The other advantage of nullptrover 0 is that it plays better with the C++ type system. For example, suppose I have these two functions:
nullptrover 0的另一个优点是它可以更好地与 C++ 类型系统配合使用。例如,假设我有这两个功能:
void DoSomething(int x);
void DoSomething(char* x);
If I call
如果我打电话
DoSomething(NULL);
It's equivalent to
它相当于
DoSomething(0);
which calls DoSomething(int)instead of the expected DoSomething(char*). However, with nullptr, I could write
它调用DoSomething(int)而不是预期的DoSomething(char*). 但是,有了nullptr,我可以写
DoSomething(nullptr);
And it will call the DoSomething(char*)function as expected.
它将DoSomething(char*)按预期调用该函数。
Similarly, suppose that I have a vector<Object*>and want to set each element to be a null pointer. Using the std::fillalgorithm, I might try writing
同样,假设我有一个vector<Object*>并且想要将每个元素设置为空指针。使用该std::fill算法,我可能会尝试编写
std::fill(v.begin(), v.end(), NULL);
However, this doesn't compile, because the template system treats NULLas an intand not a pointer. To fix this, I would have to write
但是,这不会编译,因为模板系统将其NULL视为int指针而不是指针。为了解决这个问题,我必须写
std::fill(v.begin(), v.end(), (Object*)NULL);
This is ugly and somewhat defeats the purpose of the template system. To fix this, I can use nullptr:
这很丑陋,并且在某种程度上违背了模板系统的目的。为了解决这个问题,我可以使用nullptr:
std::fill(v.begin(), v.end(), nullptr);
And since nullptris known to have a type corresponding to a null pointer (specifically, std::nullptr_t), this will compile correctly.
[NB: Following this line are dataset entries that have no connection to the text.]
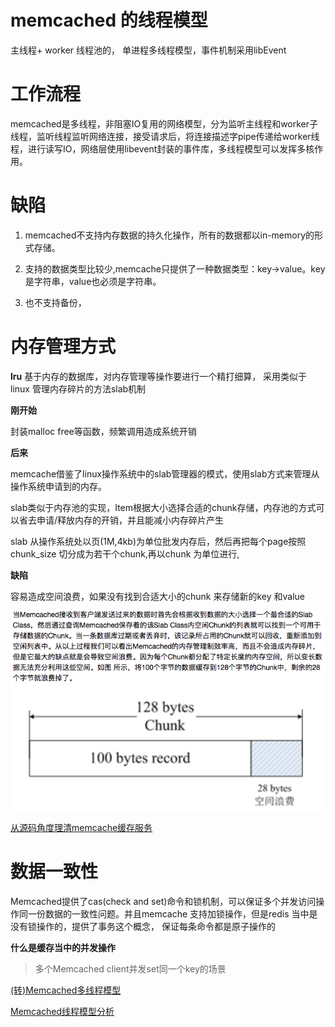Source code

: # memcached 的线程模型

主线程+ worker 线程池的， 单进程多线程模型，事件机制采用libEvent




# 工作流程
 
memcached是多线程，非阻塞IO复用的网络模型，分为监听主线程和worker子线程，监听线程监听网络连接，接受请求后，将连接描述字pipe传递给worker线程，进行读写IO，网络层使用libevent封装的事件库，多线程模型可以发挥多核作用。

# 缺陷

1. memcached不支持内存数据的持久化操作，所有的数据都以in-memory的形式存储。

2. 支持的数据类型比较少,memcache只提供了一种数据类型：key->value。key是字符串，value也必须是字符串。

3. 也不支持备份，



# 内存管理方式


**lru**
基于内存的数据库，对内存管理等操作要进行一个精打细算， 采用类似于linux 管理内存碎片的方法slab机制


**刚开始**

封装malloc free等函数，频繁调用造成系统开销

**后来**

memcache借鉴了linux操作系统中的slab管理器的模式，使用slab方式来管理从操作系统申请到的内存。

slab类似于内存池的实现，Item根据大小选择合适的chunk存储，内存池的方式可以省去申请/释放内存的开销，并且能减小内存碎片产生


slab 从操作系统处以页(1M,4kb)为单位批发内存后，然后再把每个page按照chunk_size 切分成为若干个chunk,再以chunk 为单位进行, 

[](https://github.com/wabc1994/InterviewRecord/blob/master/Redis_learning/picture/memcached_slab技术.png)
**缺陷**

容易造成空间浪费，如果没有找到合适大小的chunk 来存储新的key 和value

![](https://github.com/wabc1994/InterviewRecord/blob/master/Redis_learning/picture/memcached内存管理技术.png)

[从源码角度理清memcache缓存服务 ](http://www.cnblogs.com/wangtao_20/p/4839573.html)

# 数据一致性

Memcached提供了cas(check and set)命令和锁机制，可以保证多个并发访问操作同一份数据的一致性问题。并且memcache 支持加锁操作，但是redis 当中是没有锁操作的，提供了事务这个概念， 保证每条命令都是原子操作的


**什么是缓存当中的并发操作**
>多个Memcached client并发set同一个key的场景


[(转)Memcached多线程模型](https://www.jianshu.com/p/98a02d771b2d)

[Memcached线程模型分析 ](https://blog.csdn.net/kangroger/article/details/48104055)
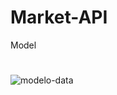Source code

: # Market-API
Model
#
![modelo-data](https://github.com/carlosAndress101/Market-API/assets/63275338/20edec70-16ee-4f7c-9094-050215f7adff)
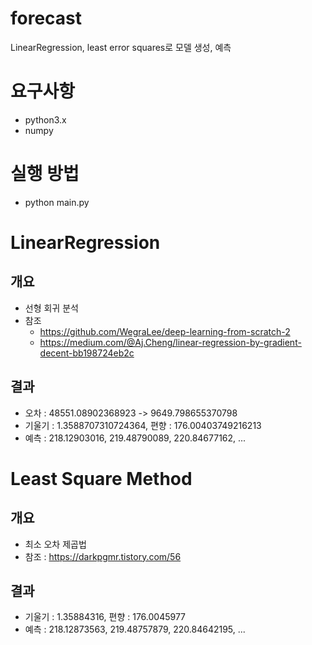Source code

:# forecast
LinearRegression, least error squares로 모델 생성, 예측

# 요구사항
- python3.x
- numpy

# 실행 방법
- python main.py

# LinearRegression
## 개요
- 선형 회귀 분석
- 참조
    - https://github.com/WegraLee/deep-learning-from-scratch-2
    - https://medium.com/@Aj.Cheng/linear-regression-by-gradient-decent-bb198724eb2c
## 결과
- 오차 : 48551.08902368923 -> 9649.798655370798
- 기울기 : 1.3588707310724364, 편향 : 176.00403749216213
- 예측 : 218.12903016, 219.48790089, 220.84677162, ...

# Least Square Method
## 개요
- 최소 오차 제곱법
- 참조 : https://darkpgmr.tistory.com/56
## 결과
- 기울기 : 1.35884316, 편향 : 176.0045977
- 예측 : 218.12873563, 219.48757879, 220.84642195, ...
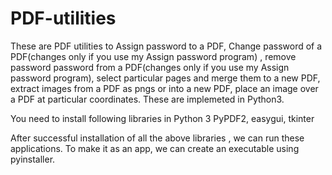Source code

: # PDF-utilities
These are PDF utilities to Assign password to a PDF, Change password of a PDF(changes only if you use my Assign password program) , remove password password from a PDF(changes only if you use my Assign password program), select particular pages and merge them to a new PDF, extract images from a PDF as pngs or into a new PDF, place an image over a PDF at particular coordinates. 
These are implemeted in Python3.

You need to install following libraries in Python 3
PyPDF2, easygui, tkinter

After successful installation of all the above libraries , we can run these applications. To make it as an app, we can create an executable using pyinstaller.

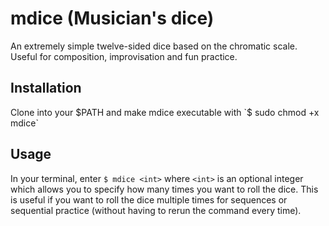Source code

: # mdice (Musician's dice)
An extremely simple twelve-sided dice based on the chromatic scale. Useful for composition, improvisation and fun practice.

## Installation
Clone into your $PATH and make mdice executable with `$ sudo chmod +x mdice`

## Usage
In your terminal, enter `$ mdice <int>` where `<int>` is an optional integer which allows you to specify how many times you want to roll the dice.
This is useful if you want to roll the dice multiple times for sequences or sequential practice (without having to rerun the command every time).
并且由于nullptr已知具有对应于空指针的类型(特别是std::nullptr_t),这将正确编译。
Hope this helps!
希望这可以帮助!
回答by Keith Thompson
In C, NULLexpands to an implementation-defined "null pointer constant". A null pointer constant is either an integer constant expression with the value 0, or such an expression cast to void*. So a C implementation may define NULLeither as 0or as ((void*)0).
在 C 中,NULL扩展为实现定义的“空指针常量”。空指针常量要么是值为 0 的整数常量表达式,要么是转换为 的表达式void*。因此,C 实现可以定义NULLas0或 as ((void*)0)。
In C++, the rules for null pointer constants are different. In particular, ((void*)0)is not a C++ null pointer constant, so a C++ implementation can't define NULLthat way.
在 C++ 中,空指针常量的规则是不同的。特别是,((void*)0)不是 C++ 空指针常量,因此 C++ 实现不能以NULL这种方式定义。
回答by Jay
The C language was created to make it easier to program microprocessors. A C pointer is used to store the address of data in memory. A way was needed to represent that a pointer had no valid value. The address zero was chosen since all microprocessors used that address for booting up. Since it couldn't be used for anything else zero was a good choice to represent a pointer with no valid value. C++ is backward compatible with C so it's inherited that convention.
创建 C 语言是为了更容易地对微处理器进行编程。AC指针用于存储数据在内存中的地址。需要一种方法来表示指针没有有效值。选择地址零是因为所有微处理器都使用该地址进行启动。因为它不能用于其他任何东西,所以零是表示没有有效值的指针的好选择。C++ 向后兼容 C,因此它继承了该约定。
The requirement of casting zero when used as a pointer is only a recent add on. Later generations of C wanted to have more rigor (and hopefully fewer errors) so they started being more pedantic about syntax.
用作指针时强制转换为零的要求只是最近的一个添加。后代的 C 想要更严格(希望错误更少),所以他们开始对语法更加迂腐。